The guy I’m working on now, Charles Jackson, has been dead a long time and is totally forgotten. Jackson wrote The Lost Weekend.

After writing two densely researched biographies in nine years, I didn’t feel like doing another major literary biography. I was even thinking of doing something non-biographical. What I finally decided to do, sort of as a lark, was something like Strachey’s Portraits in Miniature, about literary failures. In the course of researching Yates and Cheever, I came across so many writers who were forgotten but in many cases, they were quite talented and even sort of prolific….Nathan Asch, for example—was just a terrific writer, although he got flakier and flakier as he got older. So I was going to write profiles of these writers, and I thought I’d include Charles Jackson because I’ve always loved The Lost Weekend. I’ve read the book five or six times. Not only is it a pioneering study of the inner life of the alcoholic, which really hadn’t been done, but it’s a book of considerable literary merit; it’s really gripping….?The introduction to the paperback edition that I owned noted that when Charles Jackson first published the novel in 1944, he denied that it was autobiographical, but that he had since come clean after 22 hospitalizations and so forth. It says something like, Charles Jackson is now the doting father of two loving daughters and chairman of the Alcoholic Anonymous chapter in New Brunswick, New Jersey. So I Googled Charles Jackson, and it turned out he had died of a pill overdose at the Chelsea Hotel in 1968 where he’d been living with this Czech laborer named Stanley; I thought, this is really interesting…. It is the real story of closeted homosexuality in midcentury American. It is the story of the dawning consciousness of the alcoholic problem in America, and the story of a very interesting writer.

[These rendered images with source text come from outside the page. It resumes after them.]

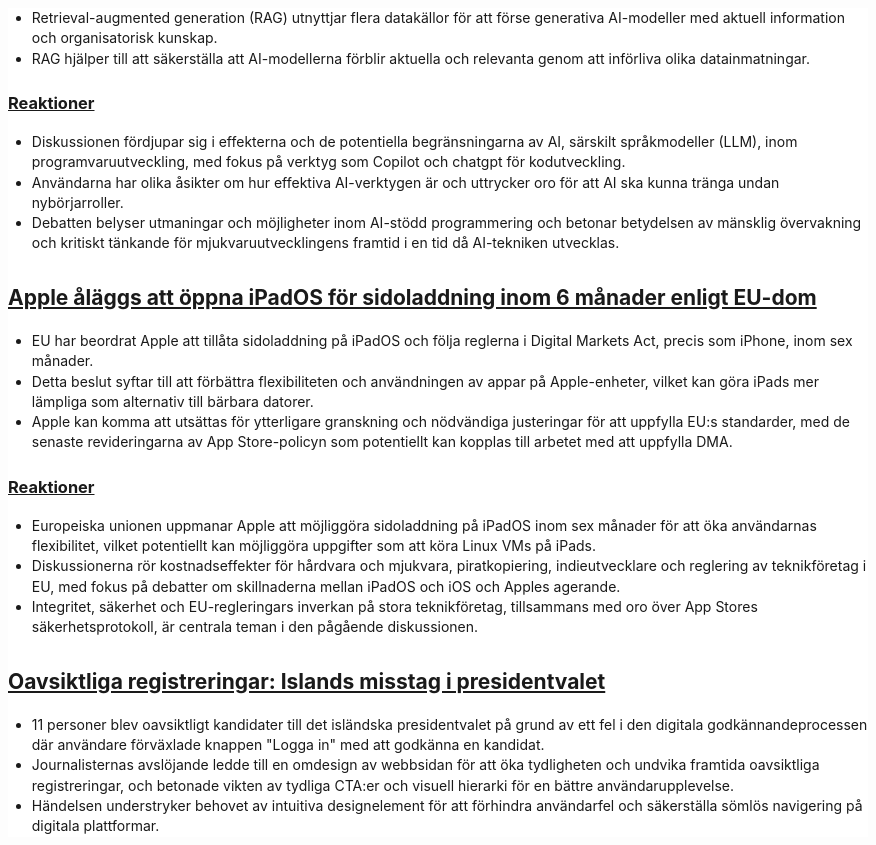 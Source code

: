 - Retrieval-augmented generation (RAG) utnyttjar flera datakällor för att förse generativa AI-modeller med aktuell information och organisatorisk kunskap.
- RAG hjälper till att säkerställa att AI-modellerna förblir aktuella och relevanta genom att införliva olika datainmatningar.

### [Reaktioner](https://news.ycombinator.com/item?id=40200081)

- Diskussionen fördjupar sig i effekterna och de potentiella begränsningarna av AI, särskilt språkmodeller (LLM), inom programvaruutveckling, med fokus på verktyg som Copilot och chatgpt för kodutveckling.
- Användarna har olika åsikter om hur effektiva AI-verktygen är och uttrycker oro för att AI ska kunna tränga undan nybörjarroller.
- Debatten belyser utmaningar och möjligheter inom AI-stödd programmering och betonar betydelsen av mänsklig övervakning och kritiskt tänkande för mjukvaruutvecklingens framtid i en tid då AI-tekniken utvecklas.

## [Apple åläggs att öppna iPadOS för sidoladdning inom 6 månader enligt EU-dom](https://arstechnica.com/apple/2024/04/apple-must-open-ipados-to-sideloading-within-6-months-eu-says/)

- EU har beordrat Apple att tillåta sidoladdning på iPadOS och följa reglerna i Digital Markets Act, precis som iPhone, inom sex månader.
- Detta beslut syftar till att förbättra flexibiliteten och användningen av appar på Apple-enheter, vilket kan göra iPads mer lämpliga som alternativ till bärbara datorer.
- Apple kan komma att utsättas för ytterligare granskning och nödvändiga justeringar för att uppfylla EU:s standarder, med de senaste revideringarna av App Store-policyn som potentiellt kan kopplas till arbetet med att uppfylla DMA.

### [Reaktioner](https://news.ycombinator.com/item?id=40207322)

- Europeiska unionen uppmanar Apple att möjliggöra sidoladdning på iPadOS inom sex månader för att öka användarnas flexibilitet, vilket potentiellt kan möjliggöra uppgifter som att köra Linux VMs på iPads.
- Diskussionerna rör kostnadseffekter för hårdvara och mjukvara, piratkopiering, indieutvecklare och reglering av teknikföretag i EU, med fokus på debatter om skillnaderna mellan iPadOS och iOS och Apples agerande.
- Integritet, säkerhet och EU-regleringars inverkan på stora teknikföretag, tillsammans med oro över App Stores säkerhetsprotokoll, är centrala teman i den pågående diskussionen.

## [Oavsiktliga registreringar: Islands misstag i presidentvalet](https://uxdesign.cc/how-do-you-accidentally-run-for-president-of-iceland-0d71a4785a1e)

- 11 personer blev oavsiktligt kandidater till det isländska presidentvalet på grund av ett fel i den digitala godkännandeprocessen där användare förväxlade knappen "Logga in" med att godkänna en kandidat.
- Journalisternas avslöjande ledde till en omdesign av webbsidan för att öka tydligheten och undvika framtida oavsiktliga registreringar, och betonade vikten av tydliga CTA:er och visuell hierarki för en bättre användarupplevelse.
- Händelsen understryker behovet av intuitiva designelement för att förhindra användarfel och säkerställa sömlös navigering på digitala plattformar.
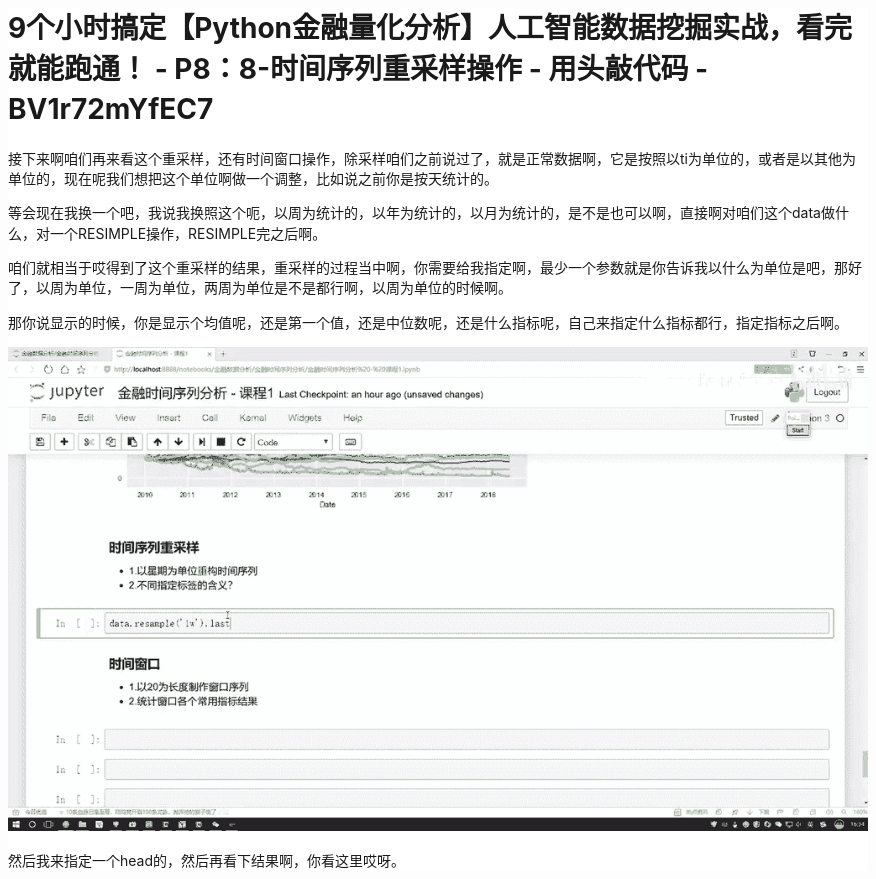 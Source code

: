 # 9个小时搞定【Python金融量化分析】人工智能数据挖掘实战，看完就能跑通！ - P8：8-时间序列重采样操作 - 用头敲代码 - BV1r72mYfEC7

接下来啊咱们再来看这个重采样，还有时间窗口操作，除采样咱们之前说过了，就是正常数据啊，它是按照以ti为单位的，或者是以其他为单位的，现在呢我们想把这个单位啊做一个调整，比如说之前你是按天统计的。

等会现在我换一个吧，我说我换照这个呃，以周为统计的，以年为统计的，以月为统计的，是不是也可以啊，直接啊对咱们这个data做什么，对一个RESIMPLE操作，RESIMPLE完之后啊。

咱们就相当于哎得到了这个重采样的结果，重采样的过程当中啊，你需要给我指定啊，最少一个参数就是你告诉我以什么为单位是吧，那好了，以周为单位，一周为单位，两周为单位是不是都行啊，以周为单位的时候啊。

那你说显示的时候，你是显示个均值呢，还是第一个值，还是中位数呢，还是什么指标呢，自己来指定什么指标都行，指定指标之后啊。



![](img/af3837e518e04e65bed3fd4a0c872cdc_1.png)

然后我来指定一个head的，然后再看下结果啊，你看这里哎呀。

So, at the risk of sounding flippant, I have to ask whether you are you especially drawn to chain-smoking alcoholics. I mean, Richard Yates was also a drunk who smoked up to five packs of cigarettes a day, and Cheever, needless to say, nearly killed himself with liquor and tobacco.

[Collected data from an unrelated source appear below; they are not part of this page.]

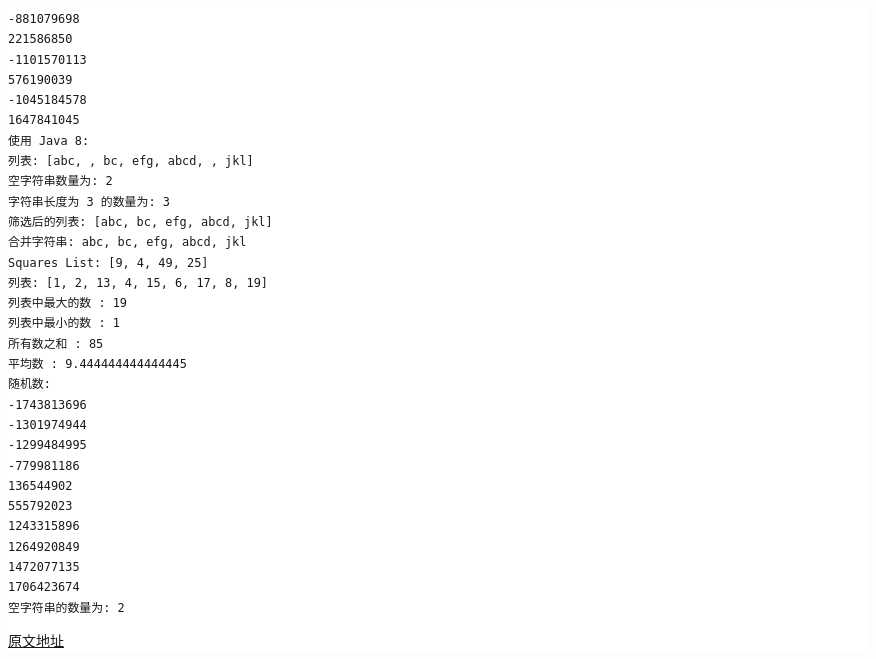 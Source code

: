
 ```
-881079698
221586850
-1101570113
576190039
-1045184578
1647841045
使用 Java 8: 
列表: [abc, , bc, efg, abcd, , jkl]
空字符串数量为: 2
字符串长度为 3 的数量为: 3
筛选后的列表: [abc, bc, efg, abcd, jkl]
合并字符串: abc, bc, efg, abcd, jkl
Squares List: [9, 4, 49, 25]
列表: [1, 2, 13, 4, 15, 6, 17, 8, 19]
列表中最大的数 : 19
列表中最小的数 : 1
所有数之和 : 85
平均数 : 9.444444444444445
随机数: 
-1743813696
-1301974944
-1299484995
-779981186
136544902
555792023
1243315896
1264920849
1472077135
1706423674
空字符串的数量为: 2
```

<a href="https://www.runoob.com/java/java8-default-methods.html" target="_blank" class="pull-right">原文地址</a>

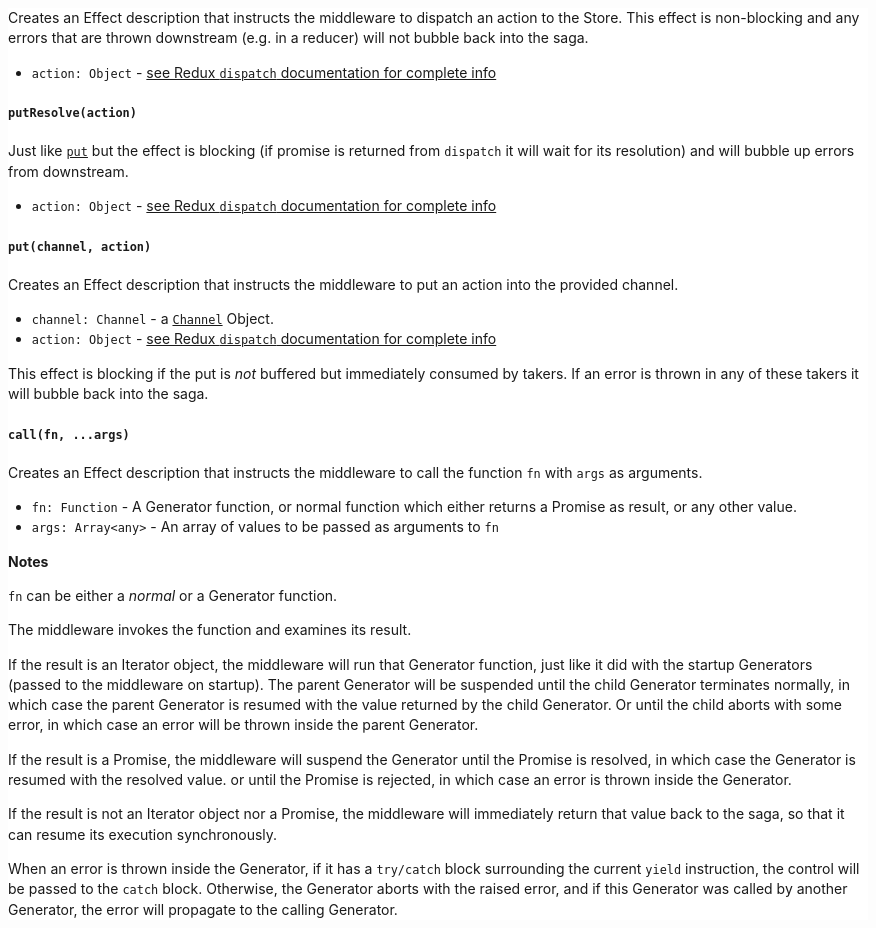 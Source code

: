 Creates an Effect description that instructs the middleware to dispatch an action to the Store. This effect is non-blocking and any errors that are thrown downstream \(e.g. in a reducer\) will not bubble back into the saga.

* `action: Object` - [see Redux `dispatch` documentation for complete info](http://redux.js.org/docs/api/Store.html#dispatch)

#### `putResolve(action)`

Just like [`put`](api.md#putaction) but the effect is blocking \(if promise is returned from `dispatch` it will wait for its resolution\) and will bubble up errors from downstream.

* `action: Object` - [see Redux `dispatch` documentation for complete info](http://redux.js.org/docs/api/Store.html#dispatch)

#### `put(channel, action)`

Creates an Effect description that instructs the middleware to put an action into the provided channel.

* `channel: Channel` - a [`Channel`](api.md#channel) Object.
* `action: Object` - [see Redux `dispatch` documentation for complete info](http://redux.js.org/docs/api/Store.html#dispatch)

This effect is blocking if the put is _not_ buffered but immediately consumed by takers. If an error is thrown in any of these takers it will bubble back into the saga.

#### `call(fn, ...args)`

Creates an Effect description that instructs the middleware to call the function `fn` with `args` as arguments.

* `fn: Function` - A Generator function, or normal function which either returns a Promise as result, or any other value.
* `args: Array<any>` - An array of values to be passed as arguments to `fn`

**Notes**

`fn` can be either a _normal_ or a Generator function.

The middleware invokes the function and examines its result.

If the result is an Iterator object, the middleware will run that Generator function, just like it did with the startup Generators \(passed to the middleware on startup\). The parent Generator will be suspended until the child Generator terminates normally, in which case the parent Generator is resumed with the value returned by the child Generator. Or until the child aborts with some error, in which case an error will be thrown inside the parent Generator.

If the result is a Promise, the middleware will suspend the Generator until the Promise is resolved, in which case the Generator is resumed with the resolved value. or until the Promise is rejected, in which case an error is thrown inside the Generator.

If the result is not an Iterator object nor a Promise, the middleware will immediately return that value back to the saga, so that it can resume its execution synchronously.

When an error is thrown inside the Generator, if it has a `try/catch` block surrounding the current `yield` instruction, the control will be passed to the `catch` block. Otherwise, the Generator aborts with the raised error, and if this Generator was called by another Generator, the error will propagate to the calling Generator.
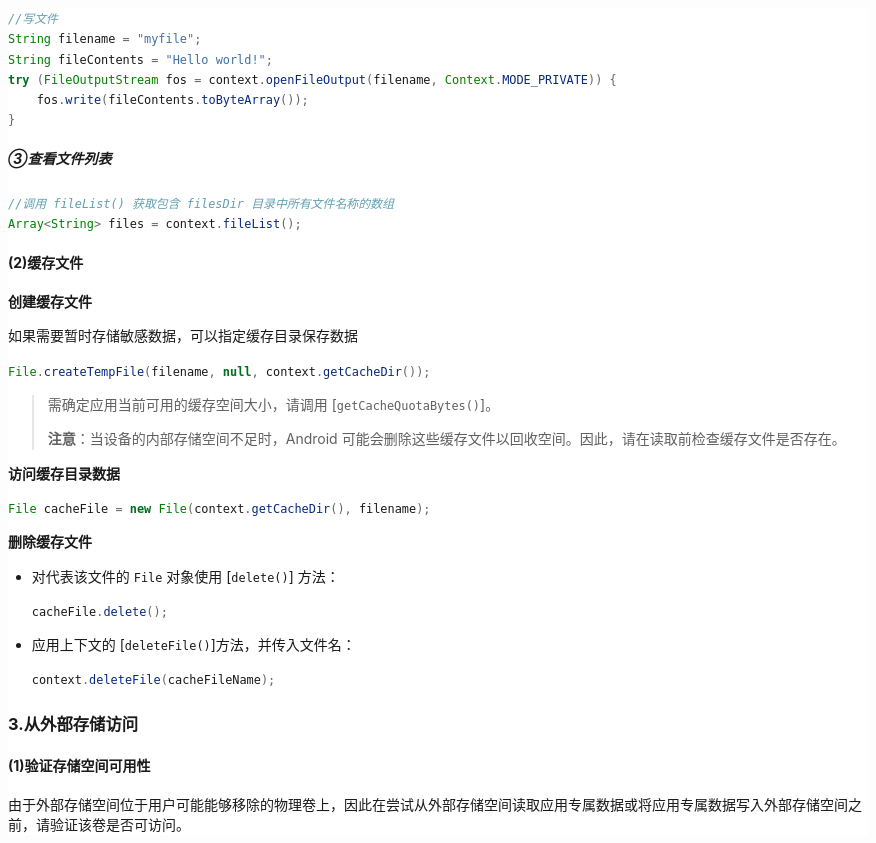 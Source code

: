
 ```java
//写文件
String filename = "myfile";
String fileContents = "Hello world!";
try (FileOutputStream fos = context.openFileOutput(filename, Context.MODE_PRIVATE)) {
    fos.write(fileContents.toByteArray());
}
```



##### **③查看文件列表**

```java
//调用 fileList() 获取包含 filesDir 目录中所有文件名称的数组
Array<String> files = context.fileList();
```



#### (2)缓存文件

**创建缓存文件**

如果需要暂时存储敏感数据，可以指定缓存目录保存数据

```java
File.createTempFile(filename, null, context.getCacheDir());
```

> 需确定应用当前可用的缓存空间大小，请调用 [`getCacheQuotaBytes()`]。
>
> **注意**：当设备的内部存储空间不足时，Android 可能会删除这些缓存文件以回收空间。因此，请在读取前检查缓存文件是否存在。

**访问缓存目录数据**

```java
File cacheFile = new File(context.getCacheDir(), filename);
```

**删除缓存文件**

- 对代表该文件的 `File` 对象使用 [`delete()`] 方法：

  ```java
  cacheFile.delete();
  ```

- 应用上下文的 [`deleteFile()`]方法，并传入文件名：

  ```java
  context.deleteFile(cacheFileName);
  ```



### 3.从外部存储访问

#### (1)验证存储空间可用性

由于外部存储空间位于用户可能能够移除的物理卷上，因此在尝试从外部存储空间读取应用专属数据或将应用专属数据写入外部存储空间之前，请验证该卷是否可访问。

[Laughs.] It’s not white guys who are drunk all the time that really excite me.   It’s more this idea of the highly compartmentalized personality. That was certainly evident in Yates’s life. He was a different person with different people. He could be very courtly; he had this sort of shy stammer and dressed beautifully. He really believed in this ideal of the gentleman with manners. But he also had a terrible temper, had a very foul mouth and lived in these apartments of just Dostoyevskian squalor. The Cheever book speaks for itself as far as what a hive of paradox his life was. And Jackson—his great Proustian multi-volume masterpiece that he was working on his entire life was the whole Don Birnam saga [the main character in The Lost Weekend], i.e., the whole of Jackson’s life. Jackson had lived so many different lives. How do you reconcile all of these various personae?

That said, I also had an older brother whose life was just a mess who killed himself in a jail cell. I think that his life is something that I’m always trying to see in the round. So that has to have something to do with it.

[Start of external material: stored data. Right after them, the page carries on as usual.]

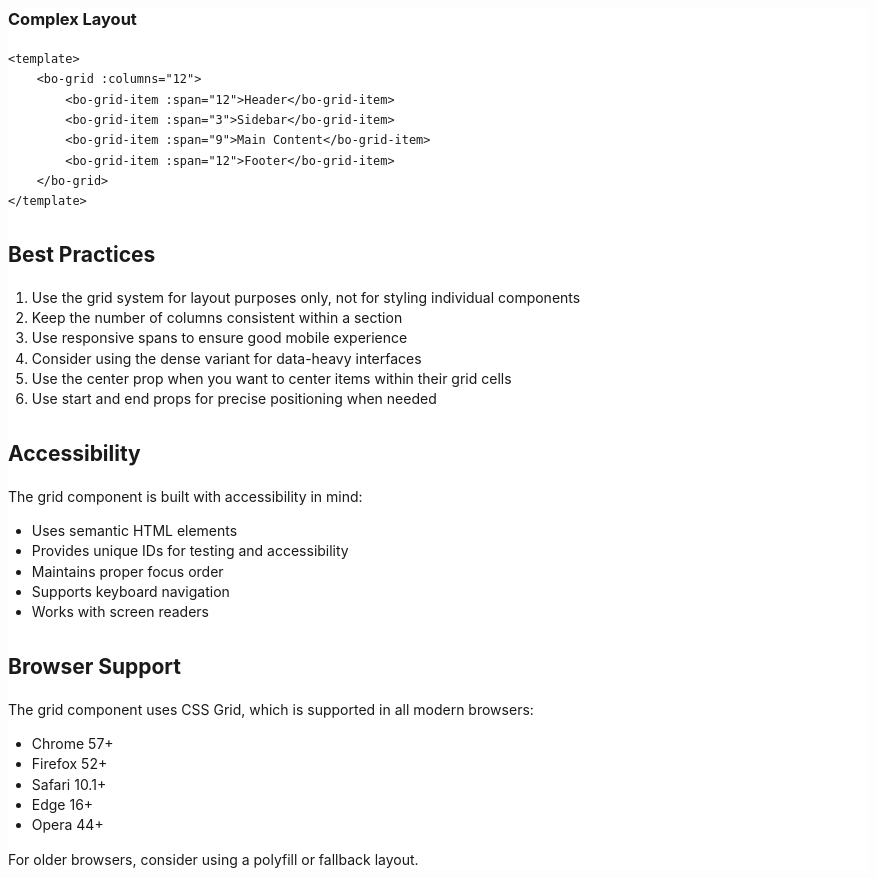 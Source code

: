 ### Complex Layout

```vue
<template>
	<bo-grid :columns="12">
		<bo-grid-item :span="12">Header</bo-grid-item>
		<bo-grid-item :span="3">Sidebar</bo-grid-item>
		<bo-grid-item :span="9">Main Content</bo-grid-item>
		<bo-grid-item :span="12">Footer</bo-grid-item>
	</bo-grid>
</template>
```

## Best Practices

1. Use the grid system for layout purposes only, not for styling individual components
2. Keep the number of columns consistent within a section
3. Use responsive spans to ensure good mobile experience
4. Consider using the dense variant for data-heavy interfaces
5. Use the center prop when you want to center items within their grid cells
6. Use start and end props for precise positioning when needed

## Accessibility

The grid component is built with accessibility in mind:

- Uses semantic HTML elements
- Provides unique IDs for testing and accessibility
- Maintains proper focus order
- Supports keyboard navigation
- Works with screen readers

## Browser Support

The grid component uses CSS Grid, which is supported in all modern browsers:

- Chrome 57+
- Firefox 52+
- Safari 10.1+
- Edge 16+
- Opera 44+

For older browsers, consider using a polyfill or fallback layout.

Before we wrap up, I want to ask you about your experience in Katrina. How did that affect you?

One of the things it did was make me lower my head and say, I’m going to work twice as hard. I’ve almost never worked as hard as I did after Katrina. So many things are flying at your head at a time like that; you’ve lost all your possessions, you’ve lost your house; you have to deal with the insurance companies and your creditors. Meanwhile, I had [Cheever] to finish researching; and I had all these other writing assignments. So, really, I was too busy to worry about it. My last word on Katrina, I guess, is that we lost everything. My wife never came back [to New Orleans] so I personally lugged everything—every piece of furniture, every book, every photo album, all my papers to the curb. What was surprising is how little it all mattered to me. It was just bunch of shit; you can always get new shit.